What is needed is a single figure: how many lines of the records below contain the word "case".

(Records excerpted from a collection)
^^^^^^^^

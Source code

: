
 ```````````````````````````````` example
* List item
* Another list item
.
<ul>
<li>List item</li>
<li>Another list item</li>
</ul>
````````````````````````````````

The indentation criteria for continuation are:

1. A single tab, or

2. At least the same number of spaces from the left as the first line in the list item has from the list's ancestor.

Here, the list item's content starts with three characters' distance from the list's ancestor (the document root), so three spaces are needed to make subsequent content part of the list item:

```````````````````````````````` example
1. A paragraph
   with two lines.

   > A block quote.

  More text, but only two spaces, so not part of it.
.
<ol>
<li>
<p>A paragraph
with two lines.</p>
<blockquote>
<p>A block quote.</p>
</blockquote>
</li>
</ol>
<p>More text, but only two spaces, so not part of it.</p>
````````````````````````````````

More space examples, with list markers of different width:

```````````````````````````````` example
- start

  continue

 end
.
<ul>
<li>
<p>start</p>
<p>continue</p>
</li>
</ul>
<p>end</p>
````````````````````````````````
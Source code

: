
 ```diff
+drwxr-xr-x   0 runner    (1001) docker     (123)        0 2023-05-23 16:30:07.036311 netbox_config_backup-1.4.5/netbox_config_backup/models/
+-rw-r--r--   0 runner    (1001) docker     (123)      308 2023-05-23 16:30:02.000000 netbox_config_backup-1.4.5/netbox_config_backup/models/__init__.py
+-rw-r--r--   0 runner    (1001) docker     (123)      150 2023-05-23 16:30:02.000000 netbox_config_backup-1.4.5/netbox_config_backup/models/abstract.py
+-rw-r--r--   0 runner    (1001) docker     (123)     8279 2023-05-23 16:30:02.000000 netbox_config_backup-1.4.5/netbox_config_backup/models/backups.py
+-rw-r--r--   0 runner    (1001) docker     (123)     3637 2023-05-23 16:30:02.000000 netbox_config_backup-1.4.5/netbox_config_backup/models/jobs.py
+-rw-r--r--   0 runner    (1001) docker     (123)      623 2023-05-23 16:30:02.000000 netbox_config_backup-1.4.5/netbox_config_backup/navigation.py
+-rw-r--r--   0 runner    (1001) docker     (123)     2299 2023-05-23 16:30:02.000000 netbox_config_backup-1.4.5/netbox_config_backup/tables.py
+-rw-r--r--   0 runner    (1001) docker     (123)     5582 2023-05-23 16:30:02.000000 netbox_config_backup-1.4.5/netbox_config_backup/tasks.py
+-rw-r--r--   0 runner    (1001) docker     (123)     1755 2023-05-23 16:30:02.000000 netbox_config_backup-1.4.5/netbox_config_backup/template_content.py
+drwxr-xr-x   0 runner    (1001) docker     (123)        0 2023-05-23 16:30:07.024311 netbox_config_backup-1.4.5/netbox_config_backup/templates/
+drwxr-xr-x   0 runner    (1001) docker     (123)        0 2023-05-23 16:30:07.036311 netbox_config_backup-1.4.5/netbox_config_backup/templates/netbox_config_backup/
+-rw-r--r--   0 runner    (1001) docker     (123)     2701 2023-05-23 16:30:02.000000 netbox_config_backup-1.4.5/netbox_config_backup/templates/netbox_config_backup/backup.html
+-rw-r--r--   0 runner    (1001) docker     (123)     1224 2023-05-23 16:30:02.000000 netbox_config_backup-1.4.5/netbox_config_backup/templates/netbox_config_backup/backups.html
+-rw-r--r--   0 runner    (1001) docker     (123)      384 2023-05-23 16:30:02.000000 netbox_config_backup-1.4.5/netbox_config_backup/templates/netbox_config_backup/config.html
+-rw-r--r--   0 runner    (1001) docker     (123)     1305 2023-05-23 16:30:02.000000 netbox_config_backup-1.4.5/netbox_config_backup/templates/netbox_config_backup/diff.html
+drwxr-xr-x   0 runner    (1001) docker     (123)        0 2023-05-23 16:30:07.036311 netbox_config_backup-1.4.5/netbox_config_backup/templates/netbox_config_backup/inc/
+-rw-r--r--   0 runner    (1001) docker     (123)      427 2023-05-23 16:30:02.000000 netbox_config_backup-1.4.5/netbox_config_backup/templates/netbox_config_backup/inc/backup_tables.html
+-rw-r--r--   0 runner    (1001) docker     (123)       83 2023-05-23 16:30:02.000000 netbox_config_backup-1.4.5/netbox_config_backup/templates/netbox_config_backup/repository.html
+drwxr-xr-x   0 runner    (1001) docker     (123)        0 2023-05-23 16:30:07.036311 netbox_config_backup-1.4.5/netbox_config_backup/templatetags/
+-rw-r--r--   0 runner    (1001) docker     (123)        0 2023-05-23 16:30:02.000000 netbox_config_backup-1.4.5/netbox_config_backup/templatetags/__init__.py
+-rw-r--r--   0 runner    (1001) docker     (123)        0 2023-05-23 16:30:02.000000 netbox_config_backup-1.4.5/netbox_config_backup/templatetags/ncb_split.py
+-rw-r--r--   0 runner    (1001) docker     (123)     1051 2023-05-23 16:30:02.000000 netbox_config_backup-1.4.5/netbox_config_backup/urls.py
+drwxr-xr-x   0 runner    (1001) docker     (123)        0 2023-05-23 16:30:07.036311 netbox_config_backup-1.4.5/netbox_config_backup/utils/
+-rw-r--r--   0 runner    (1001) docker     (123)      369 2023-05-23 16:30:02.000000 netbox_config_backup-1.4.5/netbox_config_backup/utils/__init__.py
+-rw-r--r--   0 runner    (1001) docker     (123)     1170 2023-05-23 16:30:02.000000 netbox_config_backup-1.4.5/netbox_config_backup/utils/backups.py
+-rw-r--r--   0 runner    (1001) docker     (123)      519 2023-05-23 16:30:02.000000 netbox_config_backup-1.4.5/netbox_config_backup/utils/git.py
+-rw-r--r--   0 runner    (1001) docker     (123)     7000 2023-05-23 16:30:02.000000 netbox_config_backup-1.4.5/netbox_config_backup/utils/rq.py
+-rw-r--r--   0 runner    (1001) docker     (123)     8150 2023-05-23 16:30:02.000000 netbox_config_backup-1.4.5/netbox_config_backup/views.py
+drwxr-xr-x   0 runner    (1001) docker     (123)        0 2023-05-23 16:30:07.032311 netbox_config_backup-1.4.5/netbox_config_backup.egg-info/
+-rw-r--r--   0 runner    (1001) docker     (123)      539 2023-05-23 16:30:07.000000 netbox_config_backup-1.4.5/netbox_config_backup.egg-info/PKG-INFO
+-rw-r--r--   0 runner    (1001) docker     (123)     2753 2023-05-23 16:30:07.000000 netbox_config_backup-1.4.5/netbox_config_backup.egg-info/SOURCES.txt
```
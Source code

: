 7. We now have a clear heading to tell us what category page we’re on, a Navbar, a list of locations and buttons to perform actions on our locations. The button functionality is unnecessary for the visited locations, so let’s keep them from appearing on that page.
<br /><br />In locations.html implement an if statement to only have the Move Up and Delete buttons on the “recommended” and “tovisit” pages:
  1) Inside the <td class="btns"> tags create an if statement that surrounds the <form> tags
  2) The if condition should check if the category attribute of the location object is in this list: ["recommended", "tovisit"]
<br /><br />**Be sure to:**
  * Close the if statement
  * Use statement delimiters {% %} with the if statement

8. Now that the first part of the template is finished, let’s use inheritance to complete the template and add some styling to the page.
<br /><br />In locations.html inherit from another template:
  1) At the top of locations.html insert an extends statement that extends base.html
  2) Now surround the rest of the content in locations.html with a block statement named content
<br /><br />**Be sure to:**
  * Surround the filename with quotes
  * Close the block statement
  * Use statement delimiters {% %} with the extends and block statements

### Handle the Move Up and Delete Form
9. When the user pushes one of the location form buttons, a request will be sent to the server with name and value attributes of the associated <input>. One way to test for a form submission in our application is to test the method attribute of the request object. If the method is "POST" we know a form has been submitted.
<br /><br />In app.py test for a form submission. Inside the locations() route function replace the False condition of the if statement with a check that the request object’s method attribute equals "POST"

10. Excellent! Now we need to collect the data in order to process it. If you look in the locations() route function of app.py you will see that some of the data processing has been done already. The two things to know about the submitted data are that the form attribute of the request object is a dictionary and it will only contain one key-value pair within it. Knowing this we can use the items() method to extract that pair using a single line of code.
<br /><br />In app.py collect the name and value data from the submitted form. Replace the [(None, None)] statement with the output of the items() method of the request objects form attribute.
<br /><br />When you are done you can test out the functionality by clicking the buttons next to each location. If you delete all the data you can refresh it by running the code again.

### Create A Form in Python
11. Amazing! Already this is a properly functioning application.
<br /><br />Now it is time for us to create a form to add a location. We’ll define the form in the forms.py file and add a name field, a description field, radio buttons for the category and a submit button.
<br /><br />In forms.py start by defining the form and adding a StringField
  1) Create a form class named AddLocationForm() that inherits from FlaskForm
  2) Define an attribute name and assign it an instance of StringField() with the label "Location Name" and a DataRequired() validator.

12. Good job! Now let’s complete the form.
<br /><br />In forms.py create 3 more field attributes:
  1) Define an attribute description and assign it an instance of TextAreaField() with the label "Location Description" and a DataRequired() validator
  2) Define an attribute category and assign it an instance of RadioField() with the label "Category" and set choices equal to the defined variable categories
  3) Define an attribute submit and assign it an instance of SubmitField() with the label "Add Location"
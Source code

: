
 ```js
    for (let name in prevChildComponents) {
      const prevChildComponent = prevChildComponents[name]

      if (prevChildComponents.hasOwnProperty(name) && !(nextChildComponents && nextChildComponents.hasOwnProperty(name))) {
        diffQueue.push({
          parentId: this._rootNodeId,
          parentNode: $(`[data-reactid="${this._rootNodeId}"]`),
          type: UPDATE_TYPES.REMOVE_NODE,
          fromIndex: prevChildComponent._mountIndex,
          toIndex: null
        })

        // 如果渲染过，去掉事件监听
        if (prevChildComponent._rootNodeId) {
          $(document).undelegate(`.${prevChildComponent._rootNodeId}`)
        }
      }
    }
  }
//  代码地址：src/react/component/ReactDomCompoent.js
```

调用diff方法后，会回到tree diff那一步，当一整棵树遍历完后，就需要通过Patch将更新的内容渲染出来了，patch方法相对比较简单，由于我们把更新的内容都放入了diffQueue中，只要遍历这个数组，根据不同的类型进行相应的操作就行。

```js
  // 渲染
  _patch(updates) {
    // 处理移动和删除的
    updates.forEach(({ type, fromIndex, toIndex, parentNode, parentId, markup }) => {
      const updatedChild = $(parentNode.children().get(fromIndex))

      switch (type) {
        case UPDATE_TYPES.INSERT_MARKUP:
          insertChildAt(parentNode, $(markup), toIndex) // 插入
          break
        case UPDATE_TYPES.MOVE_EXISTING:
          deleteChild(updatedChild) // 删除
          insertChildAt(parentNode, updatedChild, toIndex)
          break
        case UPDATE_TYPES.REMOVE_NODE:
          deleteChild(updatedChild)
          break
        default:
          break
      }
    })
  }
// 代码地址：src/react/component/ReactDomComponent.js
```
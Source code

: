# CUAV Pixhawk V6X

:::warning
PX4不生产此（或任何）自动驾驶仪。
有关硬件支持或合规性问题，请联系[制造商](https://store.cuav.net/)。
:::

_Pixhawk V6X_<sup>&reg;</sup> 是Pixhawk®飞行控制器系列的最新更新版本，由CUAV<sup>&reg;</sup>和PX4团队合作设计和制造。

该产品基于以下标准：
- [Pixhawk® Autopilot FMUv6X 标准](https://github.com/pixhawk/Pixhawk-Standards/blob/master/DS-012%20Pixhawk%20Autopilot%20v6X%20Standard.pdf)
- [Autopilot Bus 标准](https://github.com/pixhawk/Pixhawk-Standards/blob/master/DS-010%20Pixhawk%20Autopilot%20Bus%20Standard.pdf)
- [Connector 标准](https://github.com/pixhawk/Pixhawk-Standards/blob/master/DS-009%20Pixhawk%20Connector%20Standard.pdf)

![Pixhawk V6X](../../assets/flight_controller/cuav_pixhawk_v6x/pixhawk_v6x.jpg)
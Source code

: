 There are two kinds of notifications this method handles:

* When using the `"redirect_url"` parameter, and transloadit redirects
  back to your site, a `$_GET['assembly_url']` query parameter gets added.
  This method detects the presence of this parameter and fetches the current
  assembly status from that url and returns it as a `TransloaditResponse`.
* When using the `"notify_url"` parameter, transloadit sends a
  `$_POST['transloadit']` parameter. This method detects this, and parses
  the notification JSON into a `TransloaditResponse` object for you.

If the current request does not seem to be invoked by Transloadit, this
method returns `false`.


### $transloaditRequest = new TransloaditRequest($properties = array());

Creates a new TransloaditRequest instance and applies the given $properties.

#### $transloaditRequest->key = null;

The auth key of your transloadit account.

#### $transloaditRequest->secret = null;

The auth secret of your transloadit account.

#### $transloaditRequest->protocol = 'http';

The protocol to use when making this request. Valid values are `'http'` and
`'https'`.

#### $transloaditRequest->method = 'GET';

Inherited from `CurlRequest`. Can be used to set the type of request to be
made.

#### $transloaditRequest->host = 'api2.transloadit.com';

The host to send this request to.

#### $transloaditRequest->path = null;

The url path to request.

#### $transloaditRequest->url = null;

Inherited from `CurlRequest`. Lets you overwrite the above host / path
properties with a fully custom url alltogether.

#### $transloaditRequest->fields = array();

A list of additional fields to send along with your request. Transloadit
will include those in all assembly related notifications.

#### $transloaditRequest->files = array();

^^^^^^^^

▸ **Worked solution**
3